Using the entries below, copy out all lines where "folder" is found.
------------------------
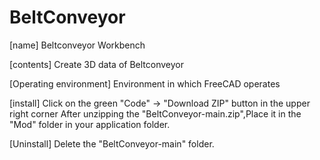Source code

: # BeltConveyor

[name] Beltconveyor Workbench

[contents] Create 3D data of Beltconveyor

[Operating environment] Environment in which FreeCAD operates

[install] Click on the green "Code" → "Download ZIP" button in the upper right corner
After unzipping  the "BeltConveyor-main.zip",Place it in the "Mod" folder in your application folder.

[Uninstall] Delete the "BeltConveyor-main" folder.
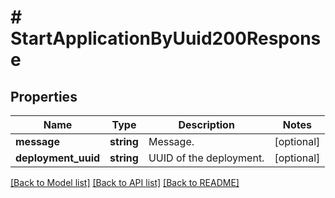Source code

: # # StartApplicationByUuid200Response

## Properties

Name | Type | Description | Notes
------------ | ------------- | ------------- | -------------
**message** | **string** | Message. | [optional]
**deployment_uuid** | **string** | UUID of the deployment. | [optional]

[[Back to Model list]](../../README.md#models) [[Back to API list]](../../README.md#endpoints) [[Back to README]](../../README.md)
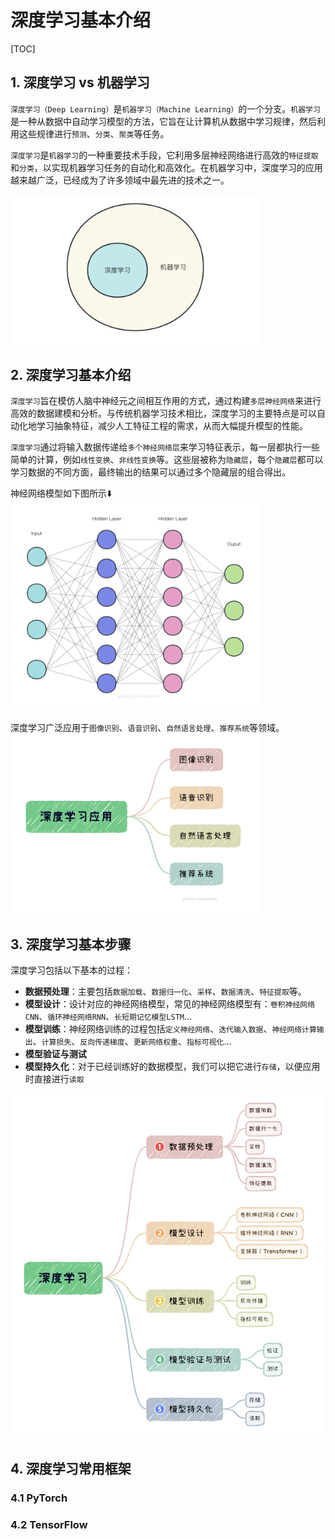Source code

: # 深度学习基本介绍
[TOC]

## 1. 深度学习 vs 机器学习
`深度学习（Deep Learning）`是`机器学习（Machine Learning）`的一个分支。`机器学习`是一种从数据中自动学习模型的方法，它旨在让计算机从数据中学习规律，然后利用这些规律进行`预测`、`分类`、`聚类`等任务。

`深度学习`是`机器学习`的一种重要技术手段，它利用多层神经网络进行高效的`特征提取`和`分类`，以实现机器学习任务的自动化和高效化。在机器学习中，深度学习的应用越来越广泛，已经成为了许多领域中最先进的技术之一。

<img src="../../images/深度学习与机器学习关系.png" width="400" />

## 2. 深度学习基本介绍

`深度学习`旨在模仿人脑中神经元之间相互作用的方式，通过构建`多层神经网络`来进行高效的数据建模和分析。与传统机器学习技术相比，深度学习的主要特点是可以自动化地学习抽象特征，减少人工特征工程的需求，从而大幅提升模型的性能。

`深度学习`通过将输入数据传递给`多个神经网络层`来学习特征表示，每一层都执行一些简单的计算，例如`线性变换`、`非线性变换`等。这些层被称为`隐藏层`，每个`隐藏层`都可以学习数据的不同方面，最终输出的结果可以通过多个隐藏层的组合得出。

神经网络模型如下图所示⬇️
<img src="../../images/神经网络模型.png" width="400" />

深度学习广泛应用于`图像识别`、`语音识别`、`自然语言处理`、`推荐系统`等领域。
<img src="../../images/深度学习应用.png" width="400" />


## 3. 深度学习基本步骤
深度学习包括以下基本的过程：
- **数据预处理**：主要包括`数据加载`、`数据归一化`、`采样`、`数据清洗`、`特征提取`等。
- **模型设计**：设计对应的神经网络模型，常见的神经网络模型有：`卷积神经网络CNN`、`循环神经网络RNN`、`长短期记忆模型LSTM`...
- **模型训练**：神经网络训练的过程包括`定义神经网络`、`迭代输入数据`、`神经网络计算输出`、`计算损失`、`反向传递梯度`、`更新网络权重`、`指标可视化`...
- **模型验证与测试**
- **模型持久化**：对于已经训练好的数据模型，我们可以把它进行`存储`，以便应用时直接进行`读取`
<img src="../../images/深度学习基本步骤.png" width="500" />



## 4. 深度学习常用框架
### 4.1 PyTorch
### 4.2 TensorFlow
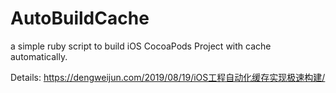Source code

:# AutoBuildCache
a simple ruby script to build iOS CocoaPods Project with cache automatically.


Details: https://dengweijun.com/2019/08/19/iOS工程自动化缓存实现极速构建/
------------------------
Solution for this problem:
After unzipping  the "BeltConveyor-main.zip",Place it in the "Mod" folder in your application folder.
[Uninstall] Delete the "BeltConveyor-main" folder.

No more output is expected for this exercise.